Semantic Embedding Layer
I encode each emoji’s meaning using its textual definition. Concretely, the textual description from EmojiNet is fed into the OpenAI text embedding model text-embedding-3-small[5] (1536 dimensions). This model maps natural language to a dense vector space, so semantically similar definitions yield similar vectors. I do not fine-tune the embedding model, using it as-is. This yields an embedding matrix $E_{\text{sem}}\in\mathbb{R}^{1810\times1536}$ (one vector per emoji).
To visualize and cluster these high-dimensional semantics, I reduce $E_{\text{sem}}$ with PCA to three dimensions. In this reduced space I apply k-means clustering (with cluster count chosen by the silhouette score and interpretability). The result is a 3D scatter of emojis labeled by cluster. Fig. 1 (semantic scatter) shows one 3D projection: distinct clusters emerge for conceptual categories (e.g. facial expressions, animals, flags). For example, one cluster contains many smiley faces, reflecting that “happy/laugh” definitions are grouped together.
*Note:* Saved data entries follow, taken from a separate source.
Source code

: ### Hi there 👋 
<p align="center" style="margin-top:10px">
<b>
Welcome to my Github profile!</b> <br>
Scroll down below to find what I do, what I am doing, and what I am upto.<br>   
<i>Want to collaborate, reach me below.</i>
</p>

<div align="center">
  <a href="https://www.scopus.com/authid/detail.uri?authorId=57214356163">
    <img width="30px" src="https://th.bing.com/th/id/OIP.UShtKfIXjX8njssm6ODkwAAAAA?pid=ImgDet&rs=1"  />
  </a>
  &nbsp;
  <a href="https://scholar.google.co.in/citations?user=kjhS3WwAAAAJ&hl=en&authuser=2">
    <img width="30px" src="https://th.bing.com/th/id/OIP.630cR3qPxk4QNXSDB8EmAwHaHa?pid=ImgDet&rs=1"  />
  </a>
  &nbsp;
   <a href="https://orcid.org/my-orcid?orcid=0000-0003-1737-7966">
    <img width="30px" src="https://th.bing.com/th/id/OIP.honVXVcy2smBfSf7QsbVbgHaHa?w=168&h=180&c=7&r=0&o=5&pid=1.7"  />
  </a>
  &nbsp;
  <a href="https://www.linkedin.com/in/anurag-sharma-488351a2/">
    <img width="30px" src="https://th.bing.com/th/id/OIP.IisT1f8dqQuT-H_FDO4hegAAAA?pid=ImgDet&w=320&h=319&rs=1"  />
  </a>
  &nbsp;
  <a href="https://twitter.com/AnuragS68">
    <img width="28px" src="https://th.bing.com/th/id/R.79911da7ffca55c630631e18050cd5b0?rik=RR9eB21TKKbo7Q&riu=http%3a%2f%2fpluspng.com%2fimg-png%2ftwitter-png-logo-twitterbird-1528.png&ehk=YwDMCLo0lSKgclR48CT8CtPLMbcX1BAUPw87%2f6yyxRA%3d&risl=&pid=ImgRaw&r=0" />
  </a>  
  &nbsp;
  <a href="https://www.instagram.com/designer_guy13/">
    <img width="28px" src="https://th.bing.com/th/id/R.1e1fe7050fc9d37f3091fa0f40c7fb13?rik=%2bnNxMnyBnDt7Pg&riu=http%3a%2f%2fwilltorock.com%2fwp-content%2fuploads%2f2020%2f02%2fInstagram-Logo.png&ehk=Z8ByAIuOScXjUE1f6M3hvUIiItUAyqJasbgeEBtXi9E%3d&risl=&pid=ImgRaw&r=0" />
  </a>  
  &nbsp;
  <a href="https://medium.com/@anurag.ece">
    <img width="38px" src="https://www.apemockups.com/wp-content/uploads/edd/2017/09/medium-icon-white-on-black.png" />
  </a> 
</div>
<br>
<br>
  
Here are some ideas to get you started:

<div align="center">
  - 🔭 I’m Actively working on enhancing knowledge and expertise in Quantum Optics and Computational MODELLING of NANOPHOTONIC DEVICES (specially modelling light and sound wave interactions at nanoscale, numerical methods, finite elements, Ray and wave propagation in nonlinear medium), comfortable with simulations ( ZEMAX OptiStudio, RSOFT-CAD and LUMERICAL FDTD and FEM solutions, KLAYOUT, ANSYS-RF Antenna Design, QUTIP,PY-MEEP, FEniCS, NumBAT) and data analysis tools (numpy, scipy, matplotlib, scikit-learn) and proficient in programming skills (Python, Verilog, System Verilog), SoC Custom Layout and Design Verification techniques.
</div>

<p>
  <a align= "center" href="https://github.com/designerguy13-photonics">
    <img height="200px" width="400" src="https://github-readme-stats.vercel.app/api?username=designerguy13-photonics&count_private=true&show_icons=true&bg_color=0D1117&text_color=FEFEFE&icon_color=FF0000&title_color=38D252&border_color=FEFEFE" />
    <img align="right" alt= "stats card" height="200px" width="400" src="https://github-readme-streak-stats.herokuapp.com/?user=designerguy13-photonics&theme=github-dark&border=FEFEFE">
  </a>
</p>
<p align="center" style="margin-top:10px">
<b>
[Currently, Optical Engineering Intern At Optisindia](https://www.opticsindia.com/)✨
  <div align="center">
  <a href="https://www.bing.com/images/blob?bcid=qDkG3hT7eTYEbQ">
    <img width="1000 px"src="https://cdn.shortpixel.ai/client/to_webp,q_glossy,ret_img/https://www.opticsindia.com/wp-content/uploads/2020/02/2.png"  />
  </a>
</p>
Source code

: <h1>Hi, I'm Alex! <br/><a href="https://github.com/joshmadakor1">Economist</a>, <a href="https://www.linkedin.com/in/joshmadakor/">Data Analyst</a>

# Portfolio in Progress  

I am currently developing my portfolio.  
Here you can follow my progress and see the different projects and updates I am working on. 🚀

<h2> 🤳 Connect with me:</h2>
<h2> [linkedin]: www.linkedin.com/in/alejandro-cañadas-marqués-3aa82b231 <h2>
I interpret the first PCA axis as roughly positive–negative emotion, and the second axis as concrete vs abstract meanings. Because I used human-readable definitions, the resulting clusters are interpretable: one can inspect the keywords in each cluster (e.g. a cluster of heart emoji has “love, affection” terms), confirming semantic cohesion.

Visual Embedding Layer
Each emoji is also analyzed as an image. I feed each 72×72 PNG into a pretrained ResNet-50 (ImageNet weights)[6]. Specifically, I take the 2048-dimensional activation from the network’s penultimate layer (global pooling) as the visual feature vector. This yields an $1810\times2048$ visual embedding matrix $E_{\text{vis}}$. Intuitively, emojis that look similar (similar shapes, colors, or motifs) will have similar ResNet features.
As with semantics, I apply PCA to $E_{\text{vis}}$ and k-means. The resulting 3D scatter tends to group emojis by graphical style. For example, many flags (rectangular solid-color shapes) cluster together, separate from complex pictorial icons. Fig. 2 (visual scatter) highlights this: one sees, e.g., a tight cluster of flag emojis on one side and clusters of colorful objects or hand-gesture shapes elsewhere. The PCA dimensions roughly capture broad visual factors (e.g. color vs form). This purely data-driven analysis often yields clusters that match expected visual categories: soccer balls group by round shape, fruits by color patterns, etc.

LLM Token Embedding Layer
The third layer uses an LLM. I input each emoji symbol to a pre-trained 1.1B-parameter LLaMA-derived model (TinyLlama[7]) and extract its final token embedding (the hidden-state vector). The intuition is that the model’s internal representation of an emoji should reflect how it uses or relates the emoji during language modeling. This yields an $1810\times d$ matrix of LLM embeddings (here $d$ = hidden-unit count). We again apply PCA and k-means.
The LLM clusters often mirror semantic themes: emojis with related roles or concepts cluster together because the language model has learned to use them in similar contexts. For instance, a cluster might contain various heart emojis and another cluster might contain vehicle emojis. However, some idiosyncrasies appear: because the model was trained on text, it may not distinguish visually-similar emojis if they are used similarly in text. TinyLlama performed surprisingly well for its size, significantly improving on earlier small models. Fig. 3 (token view) displays the 2D PCA projection of the LLM embeddings. One notes broad alignment with semantic clusters (emotion vs object), but also evidence of the model’s biases. This layer is somewhat of a “black box,” but by clustering I can still interpret groups (e.g. a cluster of food emojis all have similar token vectors in the model’s space).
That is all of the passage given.